§ **AIM OF THE TASK**:
Text only, exactly as given: reproduce the entries below without their pictures.

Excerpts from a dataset
%%
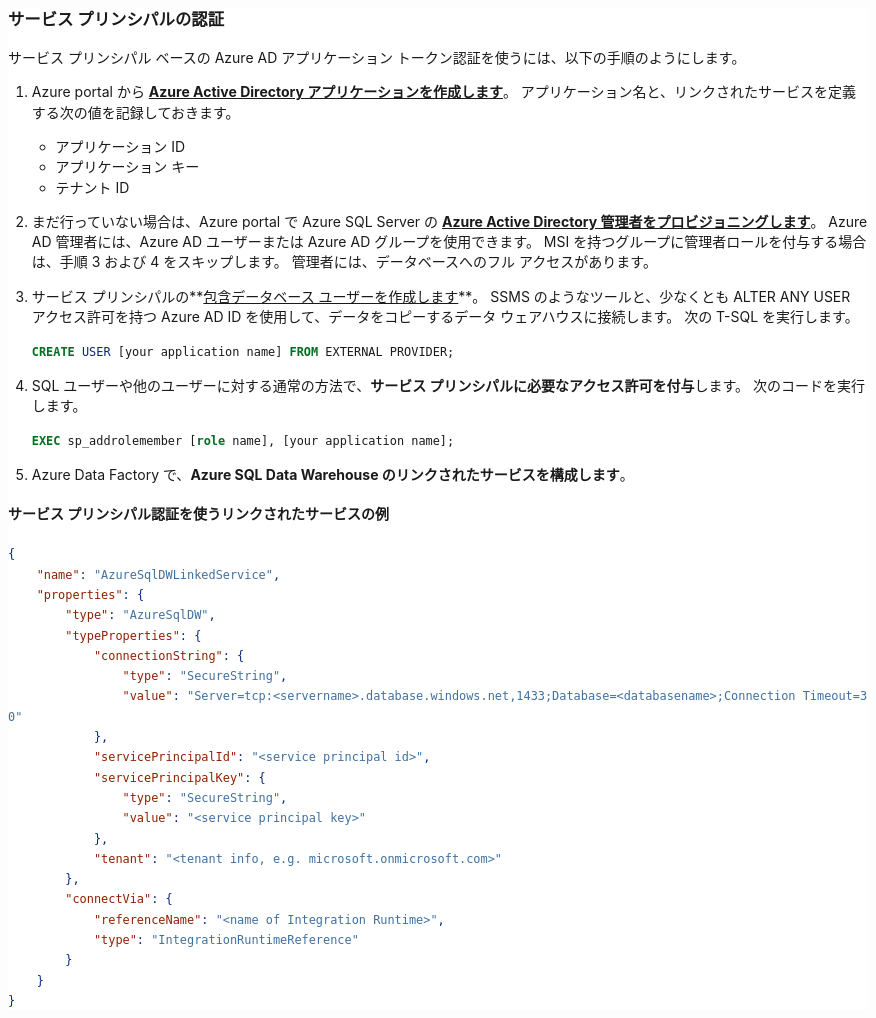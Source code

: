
 ```json
```

### <a name="service-principal-authentication"></a>サービス プリンシパルの認証

サービス プリンシパル ベースの Azure AD アプリケーション トークン認証を使うには、以下の手順のようにします。

1. Azure portal から **[Azure Active Directory アプリケーションを作成します](../azure-resource-manager/resource-group-create-service-principal-portal.md#create-an-azure-active-directory-application)**。 アプリケーション名と、リンクされたサービスを定義する次の値を記録しておきます。

    - アプリケーション ID
    - アプリケーション キー
    - テナント ID

1. まだ行っていない場合は、Azure portal で Azure SQL Server の **[Azure Active Directory 管理者をプロビジョニングします](../sql-database/sql-database-aad-authentication-configure.md#provision-an-azure-active-directory-administrator-for-your-azure-sql-database-server)**。 Azure AD 管理者には、Azure AD ユーザーまたは Azure AD グループを使用できます。 MSI を持つグループに管理者ロールを付与する場合は、手順 3 および 4 をスキップします。 管理者には、データベースへのフル アクセスがあります。

1. サービス プリンシパルの**[包含データベース ユーザーを作成します](../sql-database/sql-database-aad-authentication-configure.md#create-contained-database-users-in-your-database-mapped-to-azure-ad-identities)**。 SSMS のようなツールと、少なくとも ALTER ANY USER アクセス許可を持つ Azure AD ID を使用して、データをコピーするデータ ウェアハウスに接続します。 次の T-SQL を実行します。
    
    ```sql
    CREATE USER [your application name] FROM EXTERNAL PROVIDER;
    ```

1. SQL ユーザーや他のユーザーに対する通常の方法で、**サービス プリンシパルに必要なアクセス許可を付与**します。 次のコードを実行します。

    ```sql
    EXEC sp_addrolemember [role name], [your application name];
    ```

1. Azure Data Factory で、**Azure SQL Data Warehouse のリンクされたサービスを構成します**。


#### <a name="linked-service-example-that-uses-service-principal-authentication"></a>サービス プリンシパル認証を使うリンクされたサービスの例

```json
{
    "name": "AzureSqlDWLinkedService",
    "properties": {
        "type": "AzureSqlDW",
        "typeProperties": {
            "connectionString": {
                "type": "SecureString",
                "value": "Server=tcp:<servername>.database.windows.net,1433;Database=<databasename>;Connection Timeout=30"
            },
            "servicePrincipalId": "<service principal id>",
            "servicePrincipalKey": {
                "type": "SecureString",
                "value": "<service principal key>"
            },
            "tenant": "<tenant info, e.g. microsoft.onmicrosoft.com>"
        },
        "connectVia": {
            "referenceName": "<name of Integration Runtime>",
            "type": "IntegrationRuntimeReference"
        }
    }
}
```
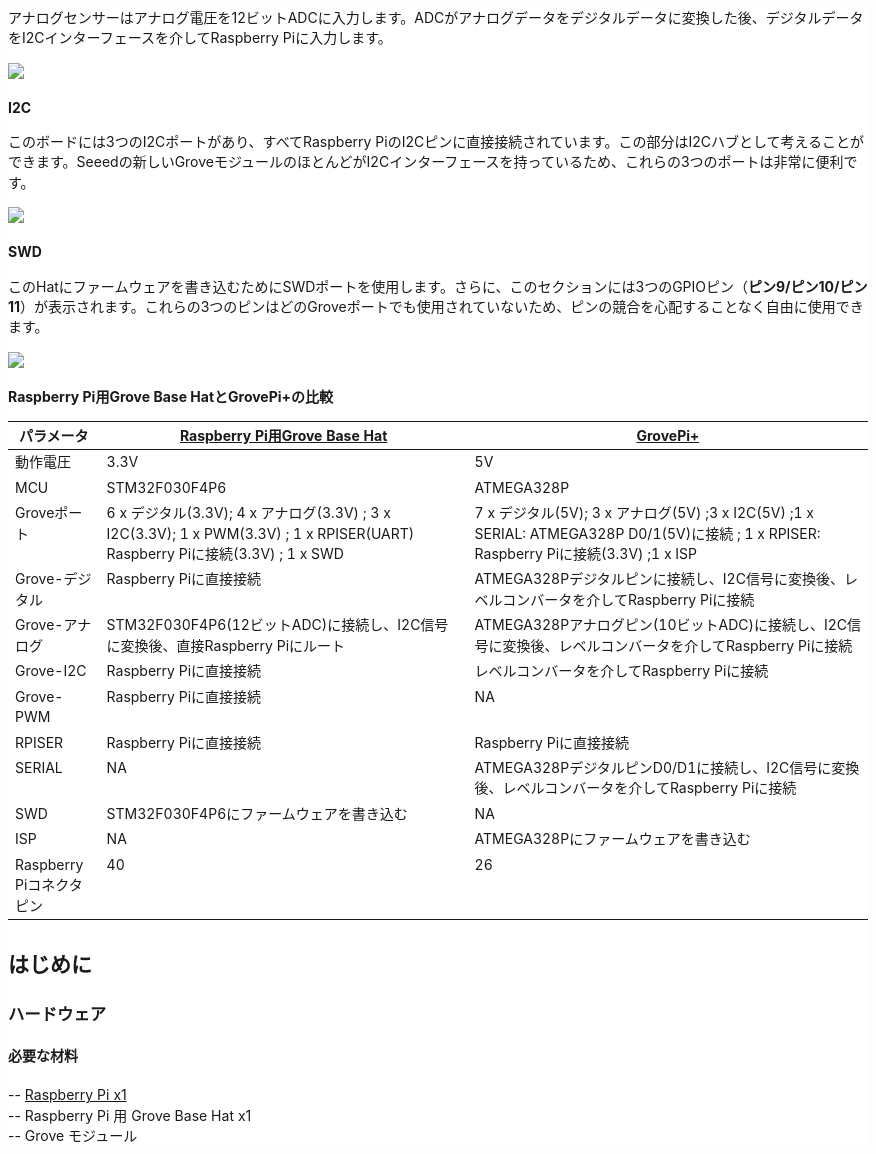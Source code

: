 アナログセンサーはアナログ電圧を12ビットADCに入力します。ADCがアナログデータをデジタルデータに変換した後、デジタルデータをI2Cインターフェースを介してRaspberry Piに入力します。

![](https://files.seeedstudio.com/wiki/Grove_Base_Hat_for_Raspberry_Pi/img/pin-out/5.jpg)

**I2C**

このボードには3つのI2Cポートがあり、すべてRaspberry PiのI2Cピンに直接接続されています。この部分はI2Cハブとして考えることができます。Seeedの新しいGroveモジュールのほとんどがI2Cインターフェースを持っているため、これらの3つのポートは非常に便利です。

![](https://files.seeedstudio.com/wiki/Grove_Base_Hat_for_Raspberry_Pi/img/pin-out/7.jpg)

**SWD**

このHatにファームウェアを書き込むためにSWDポートを使用します。さらに、このセクションには3つのGPIOピン（**ピン9/ピン10/ピン11**）が表示されます。これらの3つのピンはどのGroveポートでも使用されていないため、ピンの競合を心配することなく自由に使用できます。

![](https://files.seeedstudio.com/wiki/Grove_Base_Hat_for_Raspberry_Pi/img/pin-out/6.jpg)

**Raspberry Pi用Grove Base HatとGrovePi+の比較**

| パラメータ                   | [Raspberry Pi用Grove Base Hat](https://wiki.seeedstudio.com/ja/Grove_Base_Hat_for_Raspberry_Pi/)                   | [GrovePi+](https://wiki.seeedstudio.com/ja/GrovePi_Plus/)                                                                            |
|-----------------------------|-------------------------------------------------------------------------------------------------------------------|----------------------------------------------------------------------------------------------------------------------------------|
| 動作電圧             | 3.3V                                                                                                              | 5V                                                                                                                               |
| MCU                         | STM32F030F4P6                                                                                                     | ATMEGA328P                                                                                                                       |
| Groveポート                 | 6 x デジタル(3.3V); 4 x アナログ(3.3V) ; 3 x I2C(3.3V); 1 x PWM(3.3V) ; 1 x RPISER(UART) Raspberry Piに接続(3.3V) ; 1 x SWD | 7 x デジタル(5V); 3 x アナログ(5V) ;3 x I2C(5V) ;1 x SERIAL: ATMEGA328P D0/1(5V)に接続 ; 1 x RPISER: Raspberry Piに接続(3.3V) ;1 x ISP |
| Grove-デジタル               | Raspberry Piに直接接続                                                                                  | ATMEGA328Pデジタルピンに接続し、I2C信号に変換後、レベルコンバータを介してRaspberry Piに接続                      |
| Grove-アナログ                | STM32F030F4P6(12ビットADC)に接続し、I2C信号に変換後、直接Raspberry Piにルート                | ATMEGA328Pアナログピン(10ビットADC)に接続し、I2C信号に変換後、レベルコンバータを介してRaspberry Piに接続       |
| Grove-I2C                   | Raspberry Piに直接接続                                                                                  | レベルコンバータを介してRaspberry Piに接続                                                                                  |
| Grove-PWM                   | Raspberry Piに直接接続                                                                                  | NA                                                                                                                               |
| RPISER                      | Raspberry Piに直接接続                                                                                  | Raspberry Piに直接接続                                                                                                 |
| SERIAL                      | NA                                                                                                                | ATMEGA328PデジタルピンD0/D1に接続し、I2C信号に変換後、レベルコンバータを介してRaspberry Piに接続                |
| SWD                         | STM32F030F4P6にファームウェアを書き込む                                                                                    | NA                                                                                                                               |
| ISP                         | NA                                                                                                                | ATMEGA328Pにファームウェアを書き込む                                                                                                      |
| Raspberry Piコネクタピン | 40                                                                                                                | 26                                                                                                                               |

## はじめに

### ハードウェア

#### 必要な材料

-- [Raspberry Pi x1](https://www.seeedstudio.com/Raspberry-Pi-3-Model--p-3037.html)  
-- Raspberry Pi 用 Grove Base Hat x1  
-- Grove モジュール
%%
§ **SOLUTION TO THIS TASK**:
Source code

:
 ```json
```

### <a name="service-principal-authentication"></a>サービス プリンシパルの認証

サービス プリンシパル ベースの Azure AD アプリケーション トークン認証を使うには、以下の手順のようにします。

1. Azure portal から **[Azure Active Directory アプリケーションを作成します](../azure-resource-manager/resource-group-create-service-principal-portal.md#create-an-azure-active-directory-application)**。 アプリケーション名と、リンクされたサービスを定義する次の値を記録しておきます。

    - アプリケーション ID
    - アプリケーション キー
    - テナント ID

1. まだ行っていない場合は、Azure portal で Azure SQL Server の **[Azure Active Directory 管理者をプロビジョニングします](../sql-database/sql-database-aad-authentication-configure.md#provision-an-azure-active-directory-administrator-for-your-azure-sql-database-server)**。 Azure AD 管理者には、Azure AD ユーザーまたは Azure AD グループを使用できます。 MSI を持つグループに管理者ロールを付与する場合は、手順 3 および 4 をスキップします。 管理者には、データベースへのフル アクセスがあります。

1. サービス プリンシパルの**[包含データベース ユーザーを作成します](../sql-database/sql-database-aad-authentication-configure.md#create-contained-database-users-in-your-database-mapped-to-azure-ad-identities)**。 SSMS のようなツールと、少なくとも ALTER ANY USER アクセス許可を持つ Azure AD ID を使用して、データをコピーするデータ ウェアハウスに接続します。 次の T-SQL を実行します。
    
    ```sql
    CREATE USER [your application name] FROM EXTERNAL PROVIDER;
    ```

1. SQL ユーザーや他のユーザーに対する通常の方法で、**サービス プリンシパルに必要なアクセス許可を付与**します。 次のコードを実行します。

    ```sql
    EXEC sp_addrolemember [role name], [your application name];
    ```

1. Azure Data Factory で、**Azure SQL Data Warehouse のリンクされたサービスを構成します**。


#### <a name="linked-service-example-that-uses-service-principal-authentication"></a>サービス プリンシパル認証を使うリンクされたサービスの例

```json
{
    "name": "AzureSqlDWLinkedService",
    "properties": {
        "type": "AzureSqlDW",
        "typeProperties": {
            "connectionString": {
                "type": "SecureString",
                "value": "Server=tcp:<servername>.database.windows.net,1433;Database=<databasename>;Connection Timeout=30"
            },
            "servicePrincipalId": "<service principal id>",
            "servicePrincipalKey": {
                "type": "SecureString",
                "value": "<service principal key>"
            },
            "tenant": "<tenant info, e.g. microsoft.onmicrosoft.com>"
        },
        "connectVia": {
            "referenceName": "<name of Integration Runtime>",
            "type": "IntegrationRuntimeReference"
        }
    }
}
```
Source code

: アナログセンサーはアナログ電圧を12ビットADCに入力します。ADCがアナログデータをデジタルデータに変換した後、デジタルデータをI2Cインターフェースを介してRaspberry Piに入力します。

![](https://files.seeedstudio.com/wiki/Grove_Base_Hat_for_Raspberry_Pi/img/pin-out/5.jpg)

**I2C**

このボードには3つのI2Cポートがあり、すべてRaspberry PiのI2Cピンに直接接続されています。この部分はI2Cハブとして考えることができます。Seeedの新しいGroveモジュールのほとんどがI2Cインターフェースを持っているため、これらの3つのポートは非常に便利です。

![](https://files.seeedstudio.com/wiki/Grove_Base_Hat_for_Raspberry_Pi/img/pin-out/7.jpg)

**SWD**

このHatにファームウェアを書き込むためにSWDポートを使用します。さらに、このセクションには3つのGPIOピン（**ピン9/ピン10/ピン11**）が表示されます。これらの3つのピンはどのGroveポートでも使用されていないため、ピンの競合を心配することなく自由に使用できます。

![](https://files.seeedstudio.com/wiki/Grove_Base_Hat_for_Raspberry_Pi/img/pin-out/6.jpg)

**Raspberry Pi用Grove Base HatとGrovePi+の比較**

| パラメータ                   | [Raspberry Pi用Grove Base Hat](https://wiki.seeedstudio.com/ja/Grove_Base_Hat_for_Raspberry_Pi/)                   | [GrovePi+](https://wiki.seeedstudio.com/ja/GrovePi_Plus/)                                                                            |
|-----------------------------|-------------------------------------------------------------------------------------------------------------------|----------------------------------------------------------------------------------------------------------------------------------|
| 動作電圧             | 3.3V                                                                                                              | 5V                                                                                                                               |
| MCU                         | STM32F030F4P6                                                                                                     | ATMEGA328P                                                                                                                       |
| Groveポート                 | 6 x デジタル(3.3V); 4 x アナログ(3.3V) ; 3 x I2C(3.3V); 1 x PWM(3.3V) ; 1 x RPISER(UART) Raspberry Piに接続(3.3V) ; 1 x SWD | 7 x デジタル(5V); 3 x アナログ(5V) ;3 x I2C(5V) ;1 x SERIAL: ATMEGA328P D0/1(5V)に接続 ; 1 x RPISER: Raspberry Piに接続(3.3V) ;1 x ISP |
| Grove-デジタル               | Raspberry Piに直接接続                                                                                  | ATMEGA328Pデジタルピンに接続し、I2C信号に変換後、レベルコンバータを介してRaspberry Piに接続                      |
| Grove-アナログ                | STM32F030F4P6(12ビットADC)に接続し、I2C信号に変換後、直接Raspberry Piにルート                | ATMEGA328Pアナログピン(10ビットADC)に接続し、I2C信号に変換後、レベルコンバータを介してRaspberry Piに接続       |
| Grove-I2C                   | Raspberry Piに直接接続                                                                                  | レベルコンバータを介してRaspberry Piに接続                                                                                  |
| Grove-PWM                   | Raspberry Piに直接接続                                                                                  | NA                                                                                                                               |
| RPISER                      | Raspberry Piに直接接続                                                                                  | Raspberry Piに直接接続                                                                                                 |
| SERIAL                      | NA                                                                                                                | ATMEGA328PデジタルピンD0/D1に接続し、I2C信号に変換後、レベルコンバータを介してRaspberry Piに接続                |
| SWD                         | STM32F030F4P6にファームウェアを書き込む                                                                                    | NA                                                                                                                               |
| ISP                         | NA                                                                                                                | ATMEGA328Pにファームウェアを書き込む                                                                                                      |
| Raspberry Piコネクタピン | 40                                                                                                                | 26                                                                                                                               |

## はじめに

### ハードウェア

#### 必要な材料

-- [Raspberry Pi x1](https://www.seeedstudio.com/Raspberry-Pi-3-Model--p-3037.html)  
-- Raspberry Pi 用 Grove Base Hat x1  
-- Grove モジュール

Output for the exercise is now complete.